- **Exercise**
Please take the records that follow and repeat exactly the lines starting with the line with "attestation #1 |" and going on through the line with "(2023 - 2024)".

Saved entries:
○ ○ ○ ○ ○ ○ ○
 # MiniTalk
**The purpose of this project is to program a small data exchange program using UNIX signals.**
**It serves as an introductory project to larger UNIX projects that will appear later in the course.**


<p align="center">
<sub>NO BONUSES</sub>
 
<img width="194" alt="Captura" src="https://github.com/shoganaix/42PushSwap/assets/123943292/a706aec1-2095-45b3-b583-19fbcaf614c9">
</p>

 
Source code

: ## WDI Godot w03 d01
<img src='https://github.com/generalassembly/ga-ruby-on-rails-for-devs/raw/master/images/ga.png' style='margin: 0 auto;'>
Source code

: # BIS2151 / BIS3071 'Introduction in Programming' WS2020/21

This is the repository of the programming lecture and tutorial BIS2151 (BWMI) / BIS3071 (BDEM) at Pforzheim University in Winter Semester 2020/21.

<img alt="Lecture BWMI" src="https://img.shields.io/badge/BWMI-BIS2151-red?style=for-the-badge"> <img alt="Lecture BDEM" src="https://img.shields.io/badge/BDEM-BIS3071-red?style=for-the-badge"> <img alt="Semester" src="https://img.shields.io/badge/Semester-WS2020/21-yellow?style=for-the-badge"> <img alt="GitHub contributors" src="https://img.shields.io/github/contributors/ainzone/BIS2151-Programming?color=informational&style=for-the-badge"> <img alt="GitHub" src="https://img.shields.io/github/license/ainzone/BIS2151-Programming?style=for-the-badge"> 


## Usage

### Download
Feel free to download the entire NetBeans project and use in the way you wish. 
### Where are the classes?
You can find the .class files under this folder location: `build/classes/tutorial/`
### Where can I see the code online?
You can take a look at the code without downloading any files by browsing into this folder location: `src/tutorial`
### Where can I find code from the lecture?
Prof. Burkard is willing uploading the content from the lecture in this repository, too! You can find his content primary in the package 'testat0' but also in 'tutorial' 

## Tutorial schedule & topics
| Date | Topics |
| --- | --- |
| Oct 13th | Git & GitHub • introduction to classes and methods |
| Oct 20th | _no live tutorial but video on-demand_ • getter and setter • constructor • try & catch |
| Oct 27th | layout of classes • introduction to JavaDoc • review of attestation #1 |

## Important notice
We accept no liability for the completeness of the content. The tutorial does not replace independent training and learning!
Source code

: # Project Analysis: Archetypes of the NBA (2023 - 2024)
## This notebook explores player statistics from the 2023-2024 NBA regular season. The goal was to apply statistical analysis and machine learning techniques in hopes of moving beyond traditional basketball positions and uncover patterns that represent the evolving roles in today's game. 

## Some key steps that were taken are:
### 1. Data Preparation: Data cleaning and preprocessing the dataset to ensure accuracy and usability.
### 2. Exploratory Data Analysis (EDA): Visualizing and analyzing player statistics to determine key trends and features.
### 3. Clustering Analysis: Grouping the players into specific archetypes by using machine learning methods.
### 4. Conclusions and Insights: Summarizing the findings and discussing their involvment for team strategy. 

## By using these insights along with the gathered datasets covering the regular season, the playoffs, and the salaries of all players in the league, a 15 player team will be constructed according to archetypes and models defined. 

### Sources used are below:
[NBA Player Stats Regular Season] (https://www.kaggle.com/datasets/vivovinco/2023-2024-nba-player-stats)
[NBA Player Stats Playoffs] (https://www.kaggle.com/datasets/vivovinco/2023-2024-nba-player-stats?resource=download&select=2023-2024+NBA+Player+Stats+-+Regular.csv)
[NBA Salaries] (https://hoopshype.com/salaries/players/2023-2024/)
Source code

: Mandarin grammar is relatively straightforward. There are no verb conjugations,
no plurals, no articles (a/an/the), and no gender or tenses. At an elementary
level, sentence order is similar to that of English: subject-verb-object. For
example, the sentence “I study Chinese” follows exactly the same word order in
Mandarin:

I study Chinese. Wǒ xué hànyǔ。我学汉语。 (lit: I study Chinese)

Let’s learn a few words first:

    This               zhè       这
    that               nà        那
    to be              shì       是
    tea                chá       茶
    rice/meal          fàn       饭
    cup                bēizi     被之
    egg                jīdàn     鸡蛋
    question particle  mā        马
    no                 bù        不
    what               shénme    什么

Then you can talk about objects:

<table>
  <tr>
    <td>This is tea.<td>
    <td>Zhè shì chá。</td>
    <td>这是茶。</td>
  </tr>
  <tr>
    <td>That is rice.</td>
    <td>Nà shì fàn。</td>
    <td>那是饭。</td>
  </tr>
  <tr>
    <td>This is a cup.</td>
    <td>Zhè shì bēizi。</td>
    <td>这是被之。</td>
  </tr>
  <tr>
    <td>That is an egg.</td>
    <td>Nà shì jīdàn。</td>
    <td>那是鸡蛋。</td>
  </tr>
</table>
○ ○ ○ ○ ○ ○ ○
- **Solution to this problem**
| Oct 27th | layout of classes • introduction to JavaDoc • review of attestation #1 |

## Important notice
We accept no liability for the completeness of the content. The tutorial does not replace independent training and learning!
Source code

: # Project Analysis: Archetypes of the NBA (2023 - 2024)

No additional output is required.